La ingratitud como valor se justifica en el caso de los jueces, especialmente cuando son designados mediante procedimientos en los cuales intervienen actores del Estado a quienes están llamados a controlar. Tal “deber de ingratitud” encierra una contradicción en sus propios términos, por cuanto el deber se contrae a una dimensión positiva. Por el contrario, la idea de ingratitud posee una connotación negativa. A esto se le llama oxímoron en retórica y no es más que la combinación de dos palabras o expresiones de significado opuesto y que dan lugar a un sentido nuevo.

Sin lugar a dudas, la elección de los jueces de la Suprema Corte de Justicia, el Tribunal Constitucional y el Tribunal Superior Electoral es en parte política, de ahí la importancia de que ese deber cívico de ingratitud se convierta en un mecanismo para preservar su independencia e imparcialidad, condiciones indispensables para realizar apropiadamente sus funciones.
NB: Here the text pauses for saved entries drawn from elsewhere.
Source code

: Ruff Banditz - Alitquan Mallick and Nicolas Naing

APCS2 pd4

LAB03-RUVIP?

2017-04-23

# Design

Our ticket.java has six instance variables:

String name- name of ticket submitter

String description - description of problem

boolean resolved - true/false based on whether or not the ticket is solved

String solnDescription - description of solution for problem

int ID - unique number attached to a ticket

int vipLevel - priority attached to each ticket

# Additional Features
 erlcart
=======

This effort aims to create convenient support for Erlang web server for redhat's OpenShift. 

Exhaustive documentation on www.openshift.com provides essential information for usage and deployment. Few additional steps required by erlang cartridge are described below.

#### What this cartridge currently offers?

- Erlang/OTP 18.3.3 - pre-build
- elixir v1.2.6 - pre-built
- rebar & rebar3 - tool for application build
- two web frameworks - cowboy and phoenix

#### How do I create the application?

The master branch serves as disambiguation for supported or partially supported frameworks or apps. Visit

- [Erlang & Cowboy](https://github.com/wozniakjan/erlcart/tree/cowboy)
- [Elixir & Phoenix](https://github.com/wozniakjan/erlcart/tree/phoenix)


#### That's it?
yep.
Y es que a pesar de que los jueces son designados por el Consejo Nacional de la Magistratura, organismo que integra actores de los poderes públicos, incluido al procurador general de la República, estos no deben responder con lealtad o agradecimiento a estos poderes o funcionarios, sino que la lógica de su actuación siempre ha de ser la defensa del Estado de Derecho y de los Derechos Humanos.

En la década de los ochentas, ese deber de ingratitud de los jueces fue expuesto por Robert Baldinter, un cercano colaborador del entonces presidente de Francia François Mitterrand, quien lo nombró como presidente del Consejo Constitucional francés, que es el equivalente al Tribunal Constitucional de la República Dominicana. Baldinter, al ser cuestionado por su cercanía con su exjefe Mitterrand respondió que el primer deber que tenía como juez constitucional era el "deber de ingratitud". Pasados los nueve años en el cargo, Baldinter demostró fehacientemente su ingratitud frente a Mitterrand, ejerciendo sus funciones con absoluta independencia.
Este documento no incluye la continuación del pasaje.